Snatching Victory from the Jaws of Defeat

A Krispy Kreme Story

By Rich Reinis, October 12, 2018

In 1996, after 26 years of practicing law and developing real estate, I decided it was time to think about finding a business for my five kids. They ranged in age from 29 to 13, and the law was not going to be a chosen profession. In those early years, I sold too many hours to clients, and my own children were determined not to suffer the same fate.

Perhaps this idea of finding a business for my children came to me as the result of vacancies in a new shopping mall in Riverside that I'd developed with some associates. Bringing a business to University Village, adjacent to UC Riverside, would solve both a real estate and estate planning problem.

At the time, my daughter Wendy and her husband Roger were living in NYC, where he was director of real estate for Sony engaged in development of multiplex theatres around the country. I mentioned to Roger what I had in mind and encouraged him to let me know if he found a concept that would work at University Village and might be something that would appeal to him and Wendy or Wendy's sibs. (Subtext: I had an ulterior motive: how might I entice Roger to give up a job in NYC and bring his family back to California?)

A few months went by and Roger called me from South Carolina, where some desperate real estate owner, stooping to appeal to Roger's basest instinct, had taken him to his first Krispy Kreme to impress upon him how Sony Theatres would prosper if located on his nearby property. Roger is 6'6", 300 pounds (looks more like a football player than I do), so the idea that food might be persuasive showed some ingenuity.

After consuming a dozen fresh original glazed (the equivalent of one doughnut for mere mortals), Roger became convinced that this product was best in class. The developer told him that the company had just completed repaying bank debt incurred in an LBO by a group of franchisees, who purchased Krispy Kreme from Beatrice Foods, a Midwestern conglomerate. The plan, he was advised, was to expand for the first time out of the Southeast by franchising.

We both agreed that such a concept met both of my principal goals to (1) fill the vacancy in Riverside, and (2) buy a business the family would own.
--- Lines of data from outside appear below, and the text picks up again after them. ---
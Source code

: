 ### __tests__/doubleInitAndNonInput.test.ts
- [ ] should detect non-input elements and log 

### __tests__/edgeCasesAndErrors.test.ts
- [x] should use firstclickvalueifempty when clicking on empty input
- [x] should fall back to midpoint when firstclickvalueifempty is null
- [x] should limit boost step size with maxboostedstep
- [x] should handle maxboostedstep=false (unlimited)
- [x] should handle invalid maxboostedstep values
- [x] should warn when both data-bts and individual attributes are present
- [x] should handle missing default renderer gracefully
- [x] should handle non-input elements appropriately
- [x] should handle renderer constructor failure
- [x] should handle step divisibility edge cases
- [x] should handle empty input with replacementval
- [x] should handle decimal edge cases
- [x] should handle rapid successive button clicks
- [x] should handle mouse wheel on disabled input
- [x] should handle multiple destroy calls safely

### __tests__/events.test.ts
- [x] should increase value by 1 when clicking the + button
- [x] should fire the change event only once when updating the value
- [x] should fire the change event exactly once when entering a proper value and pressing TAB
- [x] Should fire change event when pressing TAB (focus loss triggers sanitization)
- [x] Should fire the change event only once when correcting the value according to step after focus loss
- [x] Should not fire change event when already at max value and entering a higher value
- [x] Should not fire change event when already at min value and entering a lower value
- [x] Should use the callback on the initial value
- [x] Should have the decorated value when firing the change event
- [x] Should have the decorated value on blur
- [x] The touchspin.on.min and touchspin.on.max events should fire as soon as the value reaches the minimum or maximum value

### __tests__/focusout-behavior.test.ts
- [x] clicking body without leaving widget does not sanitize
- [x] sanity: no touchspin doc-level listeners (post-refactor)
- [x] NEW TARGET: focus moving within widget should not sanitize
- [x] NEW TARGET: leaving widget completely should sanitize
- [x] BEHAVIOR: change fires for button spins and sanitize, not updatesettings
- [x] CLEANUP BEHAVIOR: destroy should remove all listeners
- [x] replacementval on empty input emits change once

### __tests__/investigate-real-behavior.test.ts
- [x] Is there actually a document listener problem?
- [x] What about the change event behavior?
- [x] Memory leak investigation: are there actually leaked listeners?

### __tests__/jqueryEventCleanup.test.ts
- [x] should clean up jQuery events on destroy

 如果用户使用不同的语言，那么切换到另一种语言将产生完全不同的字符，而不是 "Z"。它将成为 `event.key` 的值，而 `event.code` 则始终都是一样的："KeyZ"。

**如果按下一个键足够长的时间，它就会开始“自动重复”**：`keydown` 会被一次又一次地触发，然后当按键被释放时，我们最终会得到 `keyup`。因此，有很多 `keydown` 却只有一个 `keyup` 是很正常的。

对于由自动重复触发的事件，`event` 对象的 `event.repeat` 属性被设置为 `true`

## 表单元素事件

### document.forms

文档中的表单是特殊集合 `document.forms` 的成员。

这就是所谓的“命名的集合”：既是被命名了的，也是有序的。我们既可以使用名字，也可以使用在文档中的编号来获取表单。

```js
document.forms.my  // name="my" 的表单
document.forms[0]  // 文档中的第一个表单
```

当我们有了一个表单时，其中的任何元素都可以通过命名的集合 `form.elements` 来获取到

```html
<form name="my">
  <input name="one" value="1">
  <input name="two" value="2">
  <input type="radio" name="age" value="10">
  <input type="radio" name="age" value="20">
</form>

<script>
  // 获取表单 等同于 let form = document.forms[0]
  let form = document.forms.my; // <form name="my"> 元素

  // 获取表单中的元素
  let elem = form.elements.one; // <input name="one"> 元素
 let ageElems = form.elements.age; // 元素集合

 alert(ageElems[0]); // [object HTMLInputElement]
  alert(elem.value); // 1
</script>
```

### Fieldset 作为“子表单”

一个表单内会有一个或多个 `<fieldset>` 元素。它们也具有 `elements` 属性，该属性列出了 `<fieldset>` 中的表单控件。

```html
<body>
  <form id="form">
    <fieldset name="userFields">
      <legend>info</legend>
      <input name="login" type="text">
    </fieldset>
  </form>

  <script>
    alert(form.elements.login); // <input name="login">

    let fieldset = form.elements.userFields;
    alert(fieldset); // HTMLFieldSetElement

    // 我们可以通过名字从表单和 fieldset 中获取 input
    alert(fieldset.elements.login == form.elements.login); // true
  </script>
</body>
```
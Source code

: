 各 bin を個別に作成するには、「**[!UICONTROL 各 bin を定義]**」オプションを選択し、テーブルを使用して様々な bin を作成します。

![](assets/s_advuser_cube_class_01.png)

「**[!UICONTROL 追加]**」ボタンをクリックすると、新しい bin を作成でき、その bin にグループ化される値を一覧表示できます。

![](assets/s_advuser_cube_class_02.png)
Roger made it clear that if we were lucky enough to get the rights from Krispy Kreme, he and Wendy would be interested in running the business.

Two years later, we were awarded the largest franchise agreement in the history of Krispy Kreme, and our lives were forever changed. Over the next six years, the Reinis family enjoyed a "Field of Dreams" experience opening 31 franchised Krispy Kreme Doughnut Shops, bringing the joy of the best doughnut on the planet to millions of Californians. At our peak, we employed 1400, enjoyed greater retail sales than any other Krispy Kreme franchisee, became the nation's #1 retailer of single servings of milk (a health food!) and the nation's leading wholesaler of fresh yeast raised doughnuts through 800 grocery stores. In 2000, I left the practice of law to become CEO and GC, attempting to harness the administration of this burgeoning enterprise, while Roger served as President and Wendy as VP of Operations.  During this same time, we created 1 billion media impressions and propelled a Krispy Kreme (franchisor) NYSE IPO to enormous success.

Then disaster struck, and we went through a terrifying period of six or seven years trying to salvage our business and even our lifetime savings. Personal guarantees brought me face to face with work-out groups from banks and an energetic franchisor, all of whom convened a dismemberment party with me as the centerpiece.

The difficulties started before the Great Meltdown in 2008, but for somewhat similar reasons. As I retell the story in case study presentations around the globe, I do not dwell on the causes, but simply describe the predicament and its effect on me and the family. At the time, it was devastating. As the years have passed, fortunes have changed considerably, and I no longer shudder in fear thinking about our proximity to cataclysm.

Our survival depended largely on operations execution, not only in the doughnut shops, but in courtrooms and boardrooms.  Perseverance and luck played some role in the remarkable outcome. How we turned all this around isn't unique, but it is instructive, and I've devoted more than ten years to the telling of the tale as a means of giving back.  I returned to the full-time practice of law and Roger and Wendy and one other run a prospering, growing Krispy Kreme doughnut business.

I've been asked for my definition of success, the answer to which is impacted temporally. In the early years, it might have been measured in money. After all we experienced, the answer is different: freedom from anxiety.

How we snatched a great victory from the jaws of defeat seems to be of interest to folks, as I'm invited to speak to executives all over the country. In 2019, I've so-far booked Dallas, San Antonio, Cincinnati, Minneapolis, San Diego, Los Angeles, and Kauai. I'm turning down more requests than I accept, but don't be deceived by this.  My honorarium is dirt cheap.

Besides the paltry money earned in these speaking engagements, I get a chance to see the country and my friends from Princeton, Class of '66. Bruce Smith, Jim Stoops, John Fischer, and Dick Rogers, so far. Looking for more.